I love my job.
I realize that isn't the case for everyone, even though we've all been told at one point to 'do what you love, and you'll never have to work.'
That's true. The first time I tried doing what I do was in the fall of 1980, at university. I had no idea what I was doing, no real direction, no one to mentor me, but I fell in love with it. Too much maybe.
I never did graduate from university, I spent too much time hanging out with my new love, and the oddball cast of characters that congregated there. Characters that are still my friends today. So I guess the time and money spent at university weren't wasted.
Your life changes after university, mostly in better ways. But life can be bittersweet. Friends drift away, relationships come and go, and eventually people in your life start to die.
But they only leave your life in the physical, here and now, sense. You always carry part of them in your heart, and in your memories. Physically, we still have photographs and mementos.
If you are lucky, those past experiences can shore you up at times you feel like you're falling. Or give you a foundation to build your life and love upon.
I've been very lucky, my family gave me so much to build upon - memories, examples of a life lived well. Not rich, but well. They are physically gone now, leaving me the last surviving member of my immediate family. But it's a rare day that I don't think of them.
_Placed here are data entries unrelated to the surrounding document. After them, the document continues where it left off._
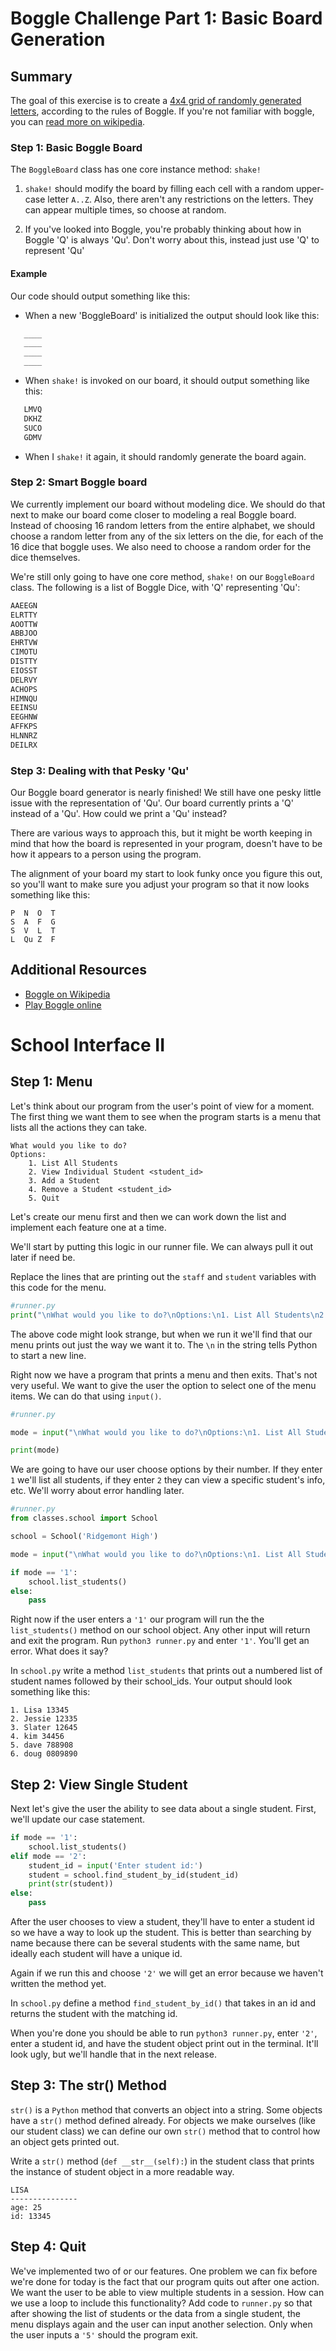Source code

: # Boggle Challenge Part 1: Basic Board Generation

## Summary

The goal of this exercise is to create a [4x4 grid of randomly generated letters](https://s-media-cache-ak0.pinimg.com/originals/f0/92/03/f09203920ca7db9c7f3e9247308a8482.jpg), according to the rules of Boggle. If you're not familiar with boggle, you can [read more on wikipedia](http://en.wikipedia.org/wiki/Boggle).


### Step 1: Basic Boggle Board


The `BoggleBoard` class has one core instance method: `shake!`

1. `shake!` should modify the board by filling each cell with a random upper-case letter `A..Z`. Also, there aren't any restrictions on the letters. They can appear multiple times, so choose at random.

2. If you've looked into Boggle, you're probably thinking about how in Boggle 'Q' is always 'Qu'. Don't worry about this, instead just use 'Q' to represent 'Qu'

#### Example

Our code should output something like this:

* When a new 'BoggleBoard' is initialized the output should look like this:

```python
   ____
   ____
   ____
   ____
```

* When `shake!` is invoked on our board, it should output something like this:

```python
   LMVQ
   DKHZ
   SUCO
   GDMV
```

* When I `shake!` it again, it should randomly generate the board again.

### Step 2: Smart Boggle board

We currently implement our board without modeling dice. We should do that next to make our board come closer to modeling a real Boggle board. Instead of choosing 16 random letters from the entire alphabet, we should choose a random letter from any of the six letters on the die, for each of the 16 dice that boggle uses. We also need to choose a random order for the dice themselves. 


We're still only going to have one core method, `shake!` on our `BoggleBoard` class. The following is a list of Boggle Dice, with 'Q' representing 'Qu':

```python
AAEEGN
ELRTTY
AOOTTW
ABBJOO
EHRTVW
CIMOTU
DISTTY
EIOSST
DELRVY
ACHOPS
HIMNQU
EEINSU
EEGHNW
AFFKPS
HLNNRZ
DEILRX
```

### Step 3: Dealing with that Pesky 'Qu'

Our Boggle board generator is nearly finished! We still have one pesky little issue with the representation of 'Qu'. Our board currently prints a 'Q' instead of a 'Qu'. How could we print a 'Qu' instead?

There are various ways to approach this, but it might be worth keeping in mind that how the board is represented in your program, doesn't have to be how it appears to a person using the program.

The alignment of your board my start to look funky once you figure this out, so you'll want to make sure you adjust your program so that it now looks something like this:

```text
P  N  O  T
S  A  F  G
S  V  L  T
L  Qu Z  F
```

## Additional Resources
* [Boggle on Wikipedia](http://en.wikipedia.org/wiki/Boggle)
* [Play Boggle online](http://www.wordplays.com/boggle)




# School Interface II

## Step 1: Menu

Let's think about our program from the user's point of view for a moment. The first thing we want them to see when the program starts is a menu that lists all the actions they can take. 

```
What would you like to do?
Options:
    1. List All Students
    2. View Individual Student <student_id>
    3. Add a Student
    4. Remove a Student <student_id>
    5. Quit
```
Let's create our menu first and then we can work down the list and implement each feature one at a time.  

We'll start by putting this logic in our runner file. We can always pull it out later if need be. 

Replace the lines that are printing out the `staff` and `student` variables with this code for the menu. 

```Python
#runner.py
print("\nWhat would you like to do?\nOptions:\n1. List All Students\n2. View Individual Student <student_id>\n3. Add a Student\n4. Remove a Student <student_id>\n5. Quit\n")

```
The above code might look strange, but when we run it we'll find that our menu prints out just the way we want it to. The `\n` in the string tells Python to start a new line.  

Right now we have a program that prints a menu and then exits. That's not very useful. We want to give the user the option to select one of the menu items. We can do that using `input()`. 

```Python
#runner.py 

mode = input("\nWhat would you like to do?\nOptions:\n1. List All Students\n2. View Individual Student <student_id>\n3. Add a Student\n4. Remove a Student <student_id>\n5. Quit\n")

print(mode)

```

We are going to have our user choose options by their number. If they enter `1` we'll list all students, if they enter `2` they can view a specific student's info, etc. We'll worry about error handling later. 

```Python
#runner.py 
from classes.school import School 

school = School('Ridgemont High') 

mode = input("\nWhat would you like to do?\nOptions:\n1. List All Students\n2. View Individual Student <student_id>\n3. Add a Student\n4. Remove a Student <student_id>\n5. Quit\n")

if mode == '1':
    school.list_students() 
else:
    pass 

```
Right now if the user enters a `'1'` our program will run the the `list_students()` method on our school object. Any other input will return and exit the program. Run `python3 runner.py` and enter `'1'`. You'll get an error. What does it say? 

In `school.py` write a method `list_students` that prints out a numbered list of student names followed by their school_ids. Your output should look something like this: 

```
1. Lisa 13345
2. Jessie 12335
3. Slater 12645
4. kim 34456
5. dave 788908
6. doug 0809890
```

## Step 2: View Single Student 

Next let's give the user the ability to see data about a single student. First, we'll update our case statement. 

```Python
if mode == '1':
    school.list_students()
elif mode == '2':
    student_id = input('Enter student id:')
    student = school.find_student_by_id(student_id)
    print(str(student))
else:
    pass 
```
After the user chooses to view a student, they'll have to enter a student id so we have a way to look up the student. This is better than searching by name because there can be several students with the same name, but ideally each student will have a unique id. 

Again if we run this and choose `'2'` we will get an error because we haven't written the method yet. 

In `school.py` define a method `find_student_by_id()` that takes in an id and returns the student with the matching id. 

When you're done you should be able to run `python3 runner.py`, enter `'2'`, enter a student id, and have the student object print out in the terminal. It'll look ugly, but we'll handle that in the next release. 

## Step 3: The str() Method

`str()` is a `Python` method that converts an object into a string. Some objects have a `str()` method defined already. For objects we make ourselves (like our student class) we can define our own `str()` method that to control how an object gets printed out. 

Write a `str()` method (`def __str__(self):`) in the student class that prints the instance of student object in a more readable way. 

```
LISA
---------------
age: 25
id: 13345
```

## Step 4: Quit

We've implemented two of or our features. One problem we can fix before we're done for today is the fact that our program quits out after one action. We want the user to be able to view multiple students in a session. How can we use a loop to include this functionality? Add code to `runner.py` so that after showing the list of students or the data from a single student, the menu displays again and the user can input another selection. Only when the user inputs a `'5'` should the program exit. 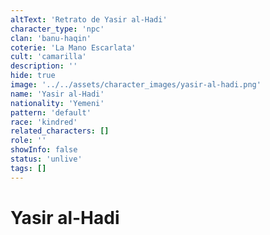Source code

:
 ```yaml
---
altText: 'Retrato de Yasir al-Hadi'
character_type: 'npc'
clan: 'banu-haqin'
coterie: 'La Mano Escarlata'
cult: 'camarilla'
description: ''
hide: true
image: '../../assets/character_images/yasir-al-hadi.png'
name: 'Yasir al-Hadi'
nationality: 'Yemeni'
pattern: 'default'
race: 'kindred'
related_characters: []
role: ''
showInfo: false
status: 'unlive'
tags: []
---
```


# Yasir al-Hadi
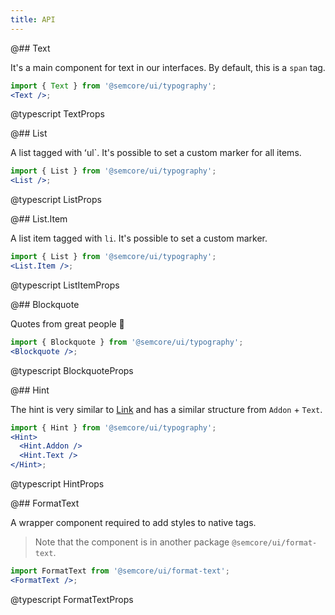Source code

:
 ```yaml
---
title: API
---
```


@## Text

It's a main component for text in our interfaces. By default, this is a `span` tag.

```jsx
import { Text } from '@semcore/ui/typography';
<Text />;
```

@typescript TextProps

@## List

A list tagged with ʻul`. It's possible to set a custom marker for all items.

```jsx
import { List } from '@semcore/ui/typography';
<List />;
```

@typescript ListProps

@## List.Item

A list item tagged with `li`. It's possible to set a custom marker.

```jsx
import { List } from '@semcore/ui/typography';
<List.Item />;
```

@typescript ListItemProps

@## Blockquote

Quotes from great people 🙊

```jsx
import { Blockquote } from '@semcore/ui/typography';
<Blockquote />;
```

@typescript BlockquoteProps

@## Hint

The hint is very similar to [Link](/components/link/) and has a similar structure from `Addon` + `Text`.

```jsx
import { Hint } from '@semcore/ui/typography';
<Hint>
  <Hint.Addon />
  <Hint.Text />
</Hint>;
```

@typescript HintProps

@## FormatText

A wrapper component required to add styles to native tags.

> Note that the component is in another package `@semcore/ui/format-text`.

```jsx
import FormatText from '@semcore/ui/format-text';
<FormatText />;
```

@typescript FormatTextProps
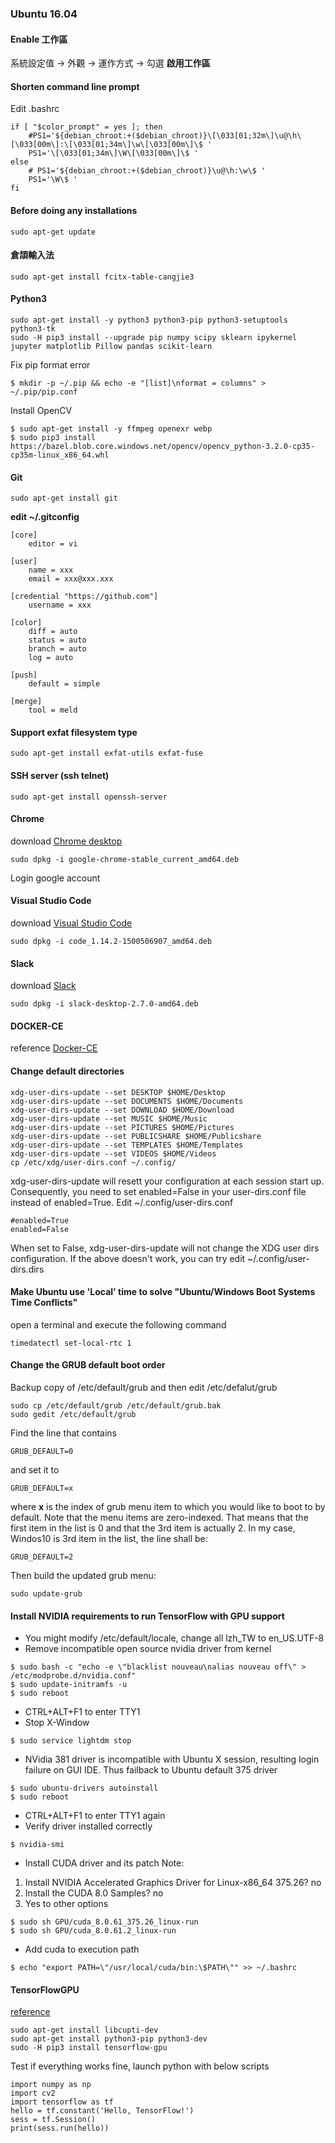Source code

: ### Ubuntu 16.04

#### Enable 工作區
系統設定值 -> 外觀 -> 運作方式 -> 勾選 **啟用工作區**

#### Shorten command line prompt
Edit .bashrc
```
if [ "$color_prompt" = yes ]; then
    #PS1='${debian_chroot:+($debian_chroot)}\[\033[01;32m\]\u@\h\[\033[00m\]:\[\033[01;34m\]\w\[\033[00m\]\$ '
    PS1='\[\033[01;34m\]\W\[\033[00m\]\$ '
else
    # PS1='${debian_chroot:+($debian_chroot)}\u@\h:\w\$ '
    PS1='\W\$ '
fi
```

#### Before doing any installations
```
sudo apt-get update
```

#### 倉頡輸入法
```
sudo apt-get install fcitx-table-cangjie3
```
#### Python3
```
sudo apt-get install -y python3 python3-pip python3-setuptools python3-tk
sudo -H pip3 install --upgrade pip numpy scipy sklearn ipykernel jupyter matplotlib Pillow pandas scikit-learn
```
Fix pip format error
```
$ mkdir -p ~/.pip && echo -e "[list]\nformat = columns" > ~/.pip/pip.conf
```
Install OpenCV
```
$ sudo apt-get install -y ffmpeg openexr webp
$ sudo pip3 install https://bazel.blob.core.windows.net/opencv/opencv_python-3.2.0-cp35-cp35m-linux_x86_64.whl
```

#### Git
```
sudo apt-get install git
```
**edit ~/.gitconfig**
```
[core]
	editor = vi

[user]
	name = xxx
	email = xxx@xxx.xxx

[credential "https://github.com"]
	username = xxx

[color]
	diff = auto
	status = auto
	branch = auto
	log = auto

[push]
	default = simple

[merge]
	tool = meld
```

#### Support exfat filesystem type

```
sudo apt-get install exfat-utils exfat-fuse
```

#### SSH server (ssh telnet)
```
sudo apt-get install openssh-server
```

#### Chrome
download [Chrome desktop](https://www.google.com.tw/chrome/browser/desktop/index.html)
```
sudo dpkg -i google-chrome-stable_current_amd64.deb
```
Login google account

#### Visual Studio Code
download [Visual Studio Code](https://code.visualstudio.com/download)
```
sudo dpkg -i code_1.14.2-1500506907_amd64.deb
```

#### Slack
download [Slack](https://slack.com/downloads/linux)
```
sudo dpkg -i slack-desktop-2.7.0-amd64.deb
```

#### DOCKER-CE
reference [Docker-CE](https://docs.docker.com/engine/installation/linux/docker-ce/ubuntu/)

#### Change default directories
```
xdg-user-dirs-update --set DESKTOP $HOME/Desktop
xdg-user-dirs-update --set DOCUMENTS $HOME/Documents
xdg-user-dirs-update --set DOWNLOAD $HOME/Download
xdg-user-dirs-update --set MUSIC $HOME/Music
xdg-user-dirs-update --set PICTURES $HOME/Pictures
xdg-user-dirs-update --set PUBLICSHARE $HOME/Publicshare
xdg-user-dirs-update --set TEMPLATES $HOME/Templates
xdg-user-dirs-update --set VIDEOS $HOME/Videos
cp /etc/xdg/user-dirs.conf ~/.config/
```
xdg-user-dirs-update will resett your configuration at each session start up.
Consequently, you need to set enabled=False in your user-dirs.conf file instead of enabled=True. Edit ~/.config/user-dirs.conf
```
#enabled=True
enabled=False
```
When set to False, xdg-user-dirs-update will
not change the XDG user dirs configuration.
If the above doesn't work, you can try edit ~/.config/user-dirs.dirs

#### Make Ubuntu use 'Local' time to solve "Ubuntu/Windows Boot Systems Time Conflicts"
open a terminal and execute the following command
```
timedatectl set-local-rtc 1
```

#### Change the GRUB default boot order
Backup copy of /etc/default/grub and then edit /etc/defalut/grub
```
sudo cp /etc/default/grub /etc/default/grub.bak
sudo gedit /etc/default/grub
```
Find the line that contains
```
GRUB_DEFAULT=0
```
and set it to
```
GRUB_DEFAULT=x
```
where **x** is the index of grub menu item to which you would like to boot to by default. Note that the menu items are zero-indexed. That means that the first item in the list is 0 and that the 3rd item is actually 2. In my case, Windos10 is 3rd item in the list, the line shall be:
```
GRUB_DEFAULT=2
```
Then build the updated grub menu:
```
sudo update-grub
```
#### Install NVIDIA requirements to run TensorFlow with GPU support
- You might modify /etc/default/locale, change all lzh_TW to en_US.UTF-8
- Remove incompatible open source nvidia driver from kernel
```
$ sudo bash -c "echo -e \"blacklist nouveau\nalias nouveau off\" > /etc/modprobe.d/nvidia.conf"
$ sudo update-initramfs -u
$ sudo reboot
```
- CTRL+ALT+F1 to enter TTY1
- Stop X-Window
```
$ sudo service lightdm stop
```
- NVidia 381 driver is incompatible with Ubuntu X session, resulting login failure on GUI IDE. Thus failback to Ubuntu default 375 driver
```
$ sudo ubuntu-drivers autoinstall
$ sudo reboot
```
- CTRL+ALT+F1 to enter TTY1 again
- Verify driver installed correctly
```
$ nvidia-smi
```
- Install CUDA driver and its patch
Note: <br>
1. Install NVIDIA Accelerated Graphics Driver for Linux-x86_64 375.26? no 
2. Install the CUDA 8.0 Samples? no
3. Yes to other options
```
$ sudo sh GPU/cuda_8.0.61_375.26_linux-run
$ sudo sh GPU/cuda_8.0.61.2_linux-run
```
- Add cuda to execution path
```
$ echo "export PATH=\"/usr/local/cuda/bin:\$PATH\"" >> ~/.bashrc
```
#### TensorFlowGPU
[reference](https://www.tensorflow.org/install/install_linux)
```
sudo apt-get install libcupti-dev
sudo apt-get install python3-pip python3-dev
sudo -H pip3 install tensorflow-gpu
```
Test if everything works fine, launch python with below scripts
```
import numpy as np
import cv2
import tensorflow as tf
hello = tf.constant('Hello, TensorFlow!')
sess = tf.Session()
print(sess.run(hello))
```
I'm in a great relationship now - actually two relationships. One with the most amazing woman, and the other is a relationship that goes back to the fall of 1980. And the first time I sat in the chair in the student union building in front of a microphone at the campus radio station.
I'll be doing that today, probably less that a mile away from that first experience. The only changes are that now I get paid, have less hair and (hopefully) have gotten better.
I get to go play radio today. I love my job.